UPD: I just realized the following.. If we have expression like f(x) = f(y), this leads to x=y only if the function f is such that a certain value of f(x) corresponds to only one x, like for example if it is monotonic for the whole interval of x of interest. Then, the inverse function f^-1(x) is well-defined. In our case a function f(x) = x^(1/x) is not such a function. As f is below 1, there is only one x that corresponds f(x), however in between [1, e^(1/e)] there are two x values that are mapped to the same function value. You can see, for example, that 1^1 = 1, so that f(1) =1, but at the same time when x is infinetely large (x->+infinity), f also tends to 1 These two branches coalesce at the point (e, 1^(1/e)).
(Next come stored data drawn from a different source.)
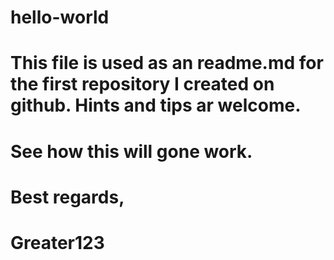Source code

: # hello-world
# This file is used as an readme.md for the first repository I created on github. Hints and tips ar welcome.
# See how this will gone work.
#  Best regards,
#  Greater123
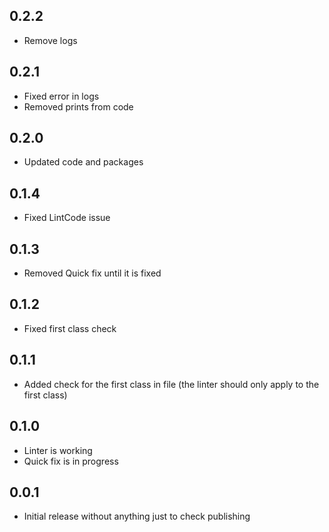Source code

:## 0.2.2

* Remove logs


## 0.2.1

* Fixed error in logs
* Removed prints from code


## 0.2.0

* Updated code and packages


## 0.1.4

* Fixed LintCode issue


## 0.1.3

* Removed Quick fix until it is fixed


## 0.1.2

* Fixed first class check


## 0.1.1

* Added check for the first class in file (the linter should only apply to the first class)


## 0.1.0

* Linter is working
* Quick fix is in progress


## 0.0.1

* Initial release without anything just to check publishing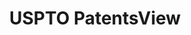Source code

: ---
bigquery: https://console.cloud.google.com/bigquery?p=patents-public-data&d=patentsview&page=dataset
citation: Attribution should be given to PatentsView for use, distribution, or derivative
  works.
code: https://github.com/CSSIP-AIR/PatentsView-Code-Snippets/
contributors: USPTO
cost: None
description: 'PatentsView includes US patent data including raw data (summaries, applications,
  pregrant applications), disambugations of inventors and assignees, and inventor
  gender estimates.  Also foreign priority data, # of figures and sheets, and government
  interest statements.'
documentation: https://patentsview.org/query/builder-faqs
last_edit: Mon, 04 Apr 2022 19:02:57 GMT
location: https://patentsview.org/
maintained_by: USPTO
record_creation_timestamp: 12/2/2020 17:20:46
schema_fields: '[''inventor_id'', ''level_two'', ''subcategory_id'', ''f371_date'',
  ''reldocno'', ''state_fips'', ''subsection_id'', ''ipc_class'', ''rawinventor_id'',
  ''variety'', ''title'', ''field_title'', ''num_claims'', ''rawassignee_id'', ''num'',
  ''date'', ''withdrawn'', ''contract_award_number'', ''name_last'', ''disamb_inventor_id_20191008'',
  ''rel_id'', ''group'', ''kind'', ''level_three'', ''id'', ''male'', ''disamb_assignee_id_20190312'',
  ''abstract'', ''disamb_assignee_id_20200929'', ''relkind'', ''disamb_inventor_id_20181127'',
  ''subgroup'', ''male_flag'', ''subclass'', ''disamb_inventor_id_20190312'', ''dependent'',
  ''sequence'', ''lawyer_id'', ''disamb_assignee_id_20181127'', ''disamb_inventor_id_20200929'',
  ''term_extension'', ''sector_title'', ''section'', ''application_id'', ''section_id'',
  ''ipc_version_indicator'', ''rawlocation_id'', ''doc_type'', ''subclass_id'', ''county_fips'',
  ''text'', ''patent_id'', ''latin_name'', ''classification_value'', ''role'', ''status'',
  ''gi_statement'', ''category'', ''attribution_status'', ''group_id'', ''action_date'',
  ''disamb_inventor_id_20190820'', ''level_one'', ''disamb_inventor_id_20201229'',
  ''disamb_inventor_id_20200331'', ''disclaimer_date'', ''f102_date'', ''classification_level'',
  ''deceased'', ''citation_id'', ''number'', ''latitude'', ''disamb_inventor_id_20180528'',
  ''classification_status'', ''organization'', ''disamb_assignee_id_20190820'', ''latlong'',
  ''applicant_type'', ''mainclass_id'', ''publication_number'', ''length'', ''symbol_position'',
  ''location_id'', ''disamb_assignee_id_20200331'', ''name_first'', ''_371_date'',
  ''name'', ''num_sheets'', ''filename'', ''subgroup_id'', ''main_group'', ''exemplary'',
  ''country_transformed'', ''longitude'', ''state'', ''disamb_inventor_id_20200630'',
  ''field_id'', ''disamb_inventor_id_20171226'', ''num_figures'', ''uuid'', ''_102_date'',
  ''rule_47'', ''country'', ''disamb_assignee_id_20191231'', ''category_id'', ''disamb_assignee_id_20200630'',
  ''county'', ''term_grant'', ''fname'', ''disamb_inventor_id_20191231'', ''disamb_assignee_id_20191008'',
  ''disamb_inventor_id_20170307'', ''classification_data_source'', ''assignee_id'',
  ''lapse_of_patent'', ''designation'', ''lname'', ''disamb_inventor_id_20170808'',
  ''term_disclaimer'', ''organization_id'', ''city'', ''disamb_inventor_id_20171003'',
  ''type'', ''series_code'', ''doctype'']'
shortname: patentsview
tags:
- disambiguation
- United States
- gender
terms_of_use: Creative Commons Attribution 4.0 International License.
timeframe: 1963-1999
title: USPTO PatentsView
uuid: cf1780b1-e265-4e49-8d1d-83b9cfe0fd9a
---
For any x<1, we have one and only solution y=x, for 1<x<e, we will have y1=x, and the second solution is defined through W0 and W1 branches of Lambert W function of a parameter t: x(t) = W0(t)/t, y2(t) = W1(t)/t, for -1/e<t<0, and for x>e we will analougously have y = x and the second is solution defined by means of x(t) = W1(t)/t, y2(t) = W2(t)/t, for -1/e<t<0 (same thing, but different combination of W0 and W1 for x and y). Interestingly, these untrivial "secondary" solutions connect with each others very smoothly at x=e.

orchestra

Where are you trying to find the solutions? In C, R, Q, Z or N?
For example all the points on the line y = x in the first quadrant are also solutions.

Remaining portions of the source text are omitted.